■ WHAT YOU NEED TO DO: Filter this material down to the lines that contain the string "hyperlink", and return those lines.

________________

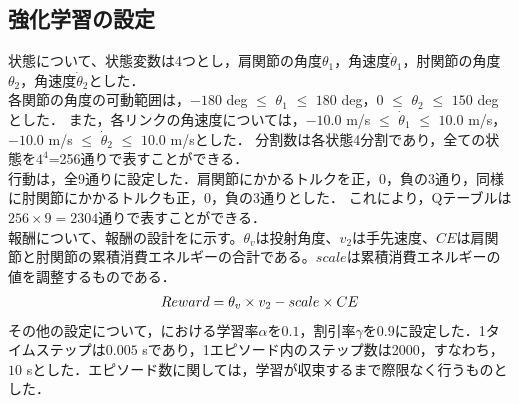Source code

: \begin{small}
\subsection{強化学習の設定}
状態について、状態変数は4つとし，肩関節の角度$\theta_{1}$，角速度$\dot{\theta}_{1}$，肘関節の角度$\theta_{2}$，角速度$\dot{\theta}_{2}$とした．\\
各関節の角度の可動範囲は，$-180$ deg $\le$ $\theta_{1}$ $\le$ $180$ deg，$0$ $\le$ $\theta_{2}$ $\le$ $150$ deg\cite{range}とした．
また，各リンクの角速度については，$-10.0$ m/s $\le$ $\dot{\theta}_{1}$ $\le$ $10.0$ m/s，$-10.0$ m/s $\le$ $\dot{\theta}_{2}$ $\le$ $10.0$ m/sとした．
分割数は各状態4分割であり，全ての状態を$4^{4}$=256通りで表すことができる．\\
行動は，全9通りに設定した．肩関節にかかるトルクを正，0，負の3通り，同様に肘関節にかかるトルクも正，0，負の3通りとした．
これにより，Qテーブルは$256 \times 9=2304$通りで表すことができる．\\
報酬について、報酬の設計をに示す。$\theta_{v}$は投射角度、$v_{2}$は手先速度、$CE$は肩関節と肘関節の累積消費エネルギーの合計である。$scale$は累積消費エネルギーの値を調整するものである．
\begin{eqnarray}
  \equlabel{9}
  Reward = \theta_{v} \times v_{2} - scale \times CE
\end{eqnarray}
その他の設定について，における学習率$\alpha$を$0.1$，割引率$\gamma$を$0.9$に設定した．1タイムステップは$0.005$ sであり，1エピソード内のステップ数は2000，すなわち，$10$ sとした．エピソード数に関しては，学習が収束するまで際限なく行うものとした．

\end{small}
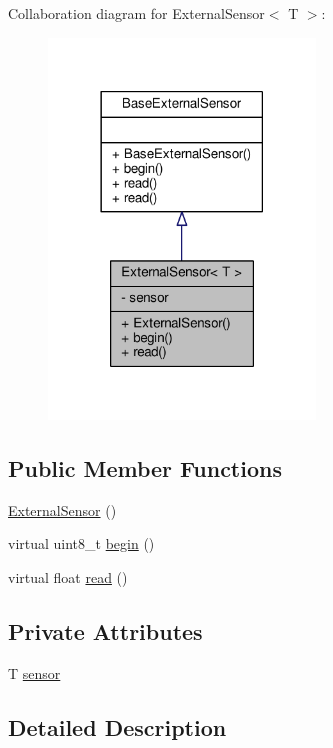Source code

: Collaboration diagram for External\+Sensor$<$ T $>$\+:\nopagebreak
\begin{figure}[H]
\begin{center}
\leavevmode
\includegraphics[width=201pt]{d7/d2f/class_external_sensor__coll__graph}
\end{center}
\end{figure}
\subsection*{Public Member Functions}
\begin{DoxyCompactItemize}
\item 
\hyperlink{class_external_sensor_a8b991447fba33253103d06198b838751}{External\+Sensor} ()
\item 
virtual uint8\+\_\+t \hyperlink{class_external_sensor_ab6fe1379d55b656a048e0fba1e0a32e6}{begin} ()
\item 
virtual float \hyperlink{class_external_sensor_a5fb3afc7d244fb86dac68ab5481bc407}{read} ()
\end{DoxyCompactItemize}
\subsection*{Private Attributes}
\begin{DoxyCompactItemize}
\item 
T \hyperlink{class_external_sensor_a6e1f518119abe08c14b498ce24a7e1b3}{sensor}
\end{DoxyCompactItemize}


\subsection{Detailed Description}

________________

■ FINAL ANSWER:
\hyperlink{class_external_sensor_a8b991447fba33253103d06198b838751}{External\+Sensor} ()
virtual uint8\+\_\+t \hyperlink{class_external_sensor_ab6fe1379d55b656a048e0fba1e0a32e6}{begin} ()
virtual float \hyperlink{class_external_sensor_a5fb3afc7d244fb86dac68ab5481bc407}{read} ()
T \hyperlink{class_external_sensor_a6e1f518119abe08c14b498ce24a7e1b3}{sensor}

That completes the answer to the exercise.